- [REQUIRED WORK]: Copy every record below exactly as written, but leave out the pictures.

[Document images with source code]
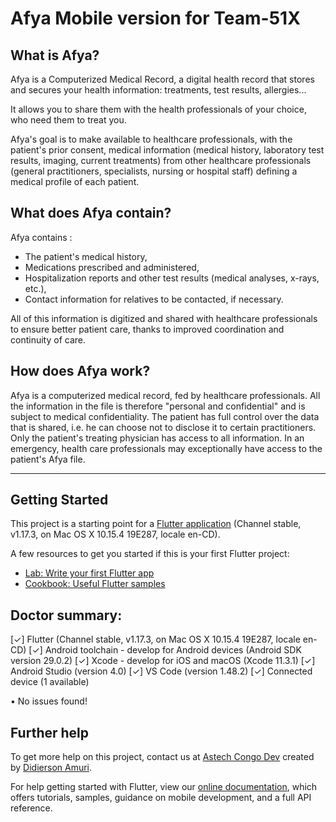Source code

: # Afya Mobile version for Team-51X

## What is Afya?
Afya is a Computerized Medical Record, a digital health record that stores and secures your health information: treatments, test results, allergies...

It allows you to share them with the health professionals of your choice, who need them to treat you.

Afya's goal is to make available to healthcare professionals, with the patient's prior consent, medical information (medical history, laboratory test results, imaging, current treatments) from other healthcare professionals (general practitioners, specialists, nursing or hospital staff) defining a medical profile of each patient.

## What does Afya contain?
Afya contains :

- The patient's medical history,
- Medications prescribed and administered,
- Hospitalization reports and other test results (medical analyses, x-rays, etc.),
- Contact information for relatives to be contacted, if necessary.

All of this information is digitized and shared with healthcare professionals to ensure better patient care, thanks to improved coordination and continuity of care.

## How does Afya work?
Afya is a computerized medical record, fed by healthcare professionals. All the information in the file is therefore "personal and confidential" and is subject to medical confidentiality. The patient has full control over the data that is shared, i.e. he can choose not to disclose it to certain practitioners. Only the patient's treating physician has access to all information. In an emergency, health care professionals may exceptionally have access to the patient's Afya file.

----------------------------------

## Getting Started

This project is a starting point for a [Flutter application](https://github.com/flutter/flutter) (Channel stable, v1.17.3, on Mac OS X 10.15.4 19E287, locale en-CD).

A few resources to get you started if this is your first Flutter project:

- [Lab: Write your first Flutter app](https://flutter.dev/docs/get-started/codelab)
- [Cookbook: Useful Flutter samples](https://flutter.dev/docs/cookbook)

## Doctor summary:
[✓] Flutter (Channel stable, v1.17.3, on Mac OS X 10.15.4 19E287, locale en-CD)
[✓] Android toolchain - develop for Android devices (Android SDK version 29.0.2)
[✓] Xcode - develop for iOS and macOS (Xcode 11.3.1)
[✓] Android Studio (version 4.0)
[✓] VS Code (version 1.48.2)
[✓] Connected device (1 available)

• No issues found!

## Further help

To get more help on this project, contact us at [Astech Congo Dev](https://astechcongo.com/contact) created by [Didierson Amuri](https://github.com/Didierson).

For help getting started with Flutter, view our [online documentation](https://flutter.dev/docs), which offers tutorials, samples, guidance on mobile development, and a full API reference.

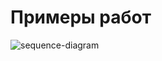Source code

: # Примеры работ

![sequence-diagram](http://www.plantuml.com/plantuml/proxy?cache=no&src=https://raw.githubusercontent.com/silkybuzz/analysis/main/sequence-diagram.iuml)
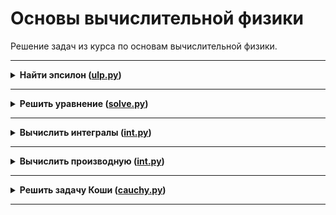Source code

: # Основы вычислительной физики

Решение задач из курса по основам вычислительной физики.

---

<details>
<summary>
<b>Найти эпсилон (<a href="lesson_1/ulp.py">ulp.py</a>)</b>
</summary>

#### Условие

*Машинным* $\epsilon$ называется такое число, что 1 + $\epsilon/2 = 1$, но $1 + \epsilon \not ={1}$. (Также часто используется обозначение ULP - *unit in the last place*, или *unit of least precision*, единица в младшем разряде.) Найти машинное $\epsilon$, число разрядов в мантиссе, максимальную и минимальную степени, при вычислениях с обычной и двойной точностью. Сравнить друг с другом четыре числа: $1, 1 + \frac{\epsilon}{2},1+\epsilon,1+\epsilon+\frac{\epsilon}{2}$, объяснить результат. 

#### Указания

При использовании Python воспользуйтесь типами np.float32 и np.float64.

</details>

---

<details>
<summary>
<b>Решить уравнение (<a href="lesson_2/solve.py">solve.py</a>)</b>
</summary>

#### Условие

Используя методы дихотомии, простых итераций и Ньютона, найти уровень энергии $E$ основного состояния квантовой частицы в прямоугольной потенциальной яме.


</details>

---

<details>
<summary>
<b>Вычислить интегралы (<a href="lesson_3/int.py">int.py</a>)</b>
</summary>

#### Условие

...

</details>

---

<details>
<summary>
<b>Вычислить производную (<a href="lesson_4/diff.py">int.py</a>)</b>
</summary>

#### Условие

...

</details>

---

<details>
<summary>
<b>Решить задачу Коши (<a href="lesson_6/cauchy.py">cauchy.py</a>)</b>
</summary>

#### Условие

...

</details>

---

- [ANSWER TO THIS TASK]:
Source code

: # Afya Mobile version for Team-51X

## What is Afya?
Afya is a Computerized Medical Record, a digital health record that stores and secures your health information: treatments, test results, allergies...

It allows you to share them with the health professionals of your choice, who need them to treat you.

Afya's goal is to make available to healthcare professionals, with the patient's prior consent, medical information (medical history, laboratory test results, imaging, current treatments) from other healthcare professionals (general practitioners, specialists, nursing or hospital staff) defining a medical profile of each patient.

## What does Afya contain?
Afya contains :

- The patient's medical history,
- Medications prescribed and administered,
- Hospitalization reports and other test results (medical analyses, x-rays, etc.),
- Contact information for relatives to be contacted, if necessary.

All of this information is digitized and shared with healthcare professionals to ensure better patient care, thanks to improved coordination and continuity of care.

## How does Afya work?
Afya is a computerized medical record, fed by healthcare professionals. All the information in the file is therefore "personal and confidential" and is subject to medical confidentiality. The patient has full control over the data that is shared, i.e. he can choose not to disclose it to certain practitioners. Only the patient's treating physician has access to all information. In an emergency, health care professionals may exceptionally have access to the patient's Afya file.

----------------------------------

## Getting Started

This project is a starting point for a [Flutter application](https://github.com/flutter/flutter) (Channel stable, v1.17.3, on Mac OS X 10.15.4 19E287, locale en-CD).

A few resources to get you started if this is your first Flutter project:

- [Lab: Write your first Flutter app](https://flutter.dev/docs/get-started/codelab)
- [Cookbook: Useful Flutter samples](https://flutter.dev/docs/cookbook)

## Doctor summary:
[✓] Flutter (Channel stable, v1.17.3, on Mac OS X 10.15.4 19E287, locale en-CD)
[✓] Android toolchain - develop for Android devices (Android SDK version 29.0.2)
[✓] Xcode - develop for iOS and macOS (Xcode 11.3.1)
[✓] Android Studio (version 4.0)
[✓] VS Code (version 1.48.2)
[✓] Connected device (1 available)

• No issues found!

## Further help

To get more help on this project, contact us at [Astech Congo Dev](https://astechcongo.com/contact) created by [Didierson Amuri](https://github.com/Didierson).

For help getting started with Flutter, view our [online documentation](https://flutter.dev/docs), which offers tutorials, samples, guidance on mobile development, and a full API reference.

Source code

: # Примеры работ

![sequence-diagram](http://www.plantuml.com/plantuml/proxy?cache=no&src=https://raw.githubusercontent.com/silkybuzz/analysis/main/sequence-diagram.iuml)
Source code

: # Основы вычислительной физики

Решение задач из курса по основам вычислительной физики.

---

<details>
<summary>
<b>Найти эпсилон (<a href="lesson_1/ulp.py">ulp.py</a>)</b>
</summary>

#### Условие

*Машинным* $\epsilon$ называется такое число, что 1 + $\epsilon/2 = 1$, но $1 + \epsilon \not ={1}$. (Также часто используется обозначение ULP - *unit in the last place*, или *unit of least precision*, единица в младшем разряде.) Найти машинное $\epsilon$, число разрядов в мантиссе, максимальную и минимальную степени, при вычислениях с обычной и двойной точностью. Сравнить друг с другом четыре числа: $1, 1 + \frac{\epsilon}{2},1+\epsilon,1+\epsilon+\frac{\epsilon}{2}$, объяснить результат. 

#### Указания

При использовании Python воспользуйтесь типами np.float32 и np.float64.

</details>

---

<details>
<summary>
<b>Решить уравнение (<a href="lesson_2/solve.py">solve.py</a>)</b>
</summary>

#### Условие

Используя методы дихотомии, простых итераций и Ньютона, найти уровень энергии $E$ основного состояния квантовой частицы в прямоугольной потенциальной яме.


</details>

---

<details>
<summary>
<b>Вычислить интегралы (<a href="lesson_3/int.py">int.py</a>)</b>
</summary>

#### Условие

...

</details>

---

<details>
<summary>
<b>Вычислить производную (<a href="lesson_4/diff.py">int.py</a>)</b>
</summary>

#### Условие

...

</details>

---

<details>
<summary>
<b>Решить задачу Коши (<a href="lesson_6/cauchy.py">cauchy.py</a>)</b>
</summary>

#### Условие

...

</details>

---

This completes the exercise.